This is like a moment from Wordsworth - Hazlitt continued to proclaim his admiration for his poetry long after they quarrelled about politics - and as we read Hazlitt we find a whole series of complex images like this which express philosophical ideas in the same way that Wordsworth's spots of time passages in The Prelude do. If we read this passage with the ear, as Hazlitt insists we do, and not simply with the eye, we can perceive that he is running with a series of "ih" sounds which begin with "If" and end with "inseparable" - a word which also sums up the repeated uses of "in" within the sentence - a sentence which has what Hazlitt calls "keeping" -that is, structure, texture, developing form. It is this firm and sensitive ear for the texture of an English sentence that makes him one of the greatest prose stylists, but in an age of often rebarbative critical prose, or of yuppie lifestyle journalism, this insistence on writing well - and on having the ability to analyse a piece of prose - has virtually disappeared.

Hazlitt 's philosophical study was published in 1805 by Joseph Johnson, Mary Wollstonecraft's publisher and friend, a seminal figure who is known as the founder of the English book trade and who was a pillar of radical Dissenting culture. It was the year of Nelson's victory at Trafalgar and Napoleon's at Austerlitz. It is that latter victory which Hazlitt memorialises in a famous essay, "On the Pleasure of Painting", where he describes painting his beloved father's portrait in the Unitarian chapel in Wem, in Shropshire (the house they lived in still stands, and has a memorial plaque on it, but the chapel is now a storage shed in the back yard of a small hotel).

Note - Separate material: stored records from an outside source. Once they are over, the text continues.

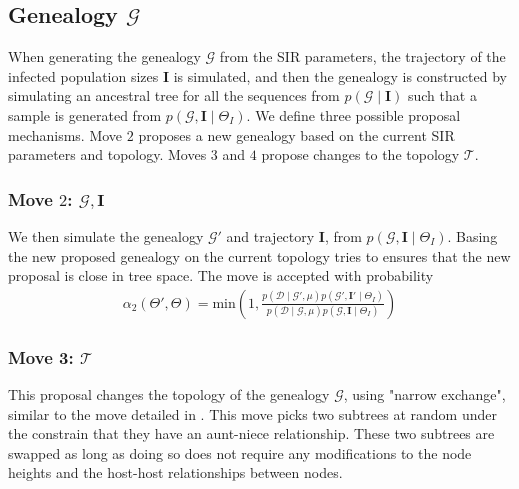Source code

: \documentclass[]{report}
\begin{document}
\subsection{Genealogy $\mathcal{G}$} 

When generating the genealogy $\mathcal{G}$ from the SIR parameters, the trajectory of the infected population sizes $\mathbf{I}$ is simulated, and then the genealogy is constructed by simulating an ancestral tree for all the sequences from $p(\mathcal{G} \mid \mathbf{I})$  such that a sample is generated from $p(\mathcal{G}, \mathbf{I} \mid \Theta_{I})$.
We define three possible proposal mechanisms. Move $2$ proposes a new genealogy based on the current SIR parameters and topology. Moves $3$ and $4$ propose changes to the topology $\mathcal{T}$.

\subsubsection{Move $2$: $\mathcal{G}, \mathbf{I}$}
We then simulate the genealogy $\mathcal{G}'$ and trajectory $\mathbf{I}$, from  $p(\mathcal{G}, \mathbf{I} \mid \Theta_{I})$.  Basing the new proposed genealogy on the current topology tries to ensures that the new proposal is close in tree space. The move is accepted with probability 
\begin{eqnarray}
\alpha_{2}(\Theta',\Theta)=\textrm{min}\left(1,\frac{p(\mathcal{D}\mid \mathcal{G}', \mu) p(\mathcal{G}', \mathbf{I}' \mid \Theta_{I})}{p(\mathcal{D}\mid \mathcal{G}, \mu ) p(\mathcal{G}, \mathbf{I} \mid \Theta_{I})} \right)
\end{eqnarray}
\subsubsection{Move 3: $\mathcal{T}$}
This proposal changes the topology of the genealogy $\mathcal{G}$, using "narrow exchange", similar to the move detailed in \cite{Drummond:2002it}. This move picks two subtrees at random under the constrain that they have an aunt-niece relationship. These two subtrees are swapped as long as doing so does not require any modifications to the node heights and the host-host relationships between nodes. 
\end{document}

Hazlitt remembers finishing his father's portrait on the same day as the news arrived of Napoleon's victory:

"I walked out in the afternoon, and, as I returned, saw the evening star set over a poor man's cottage with other thoughts and feelings than I shall ever have again. Oh, for the revolution of the great Platonic year, that those times might come again! I could sleep out the three hundred and sixty-five thousand intervening years very contentedly! - the picture is left: the table, the chair, the window where I learned to construe Livy, the chapel where my father preached, remain where they were but he himself is gone to rest, full of years, of faith, of hope, and charity!"

Fortunately, Hazlitt 's portrait of his father still survives - some years ago I examined it in the vaults of the Maidstone Museum and Art Gallery. It was cracked, dusty, dark, but to gaze at the craggy, doubly pocked face of the Reverend William Hazlitt is to see a benevolent Irish radical, who never compromised and who brought his children up to be fearless and outspoken critics of tyrannical governments. "Be Not Conformed to the World" is the text of one of his sermons. The museum also contains and displays Hazlitt 's self-portrait (his portrait of Charles Lamb is in the National Portrait Gallery, where there is to be an exhibition devoted to Hazlitt in May).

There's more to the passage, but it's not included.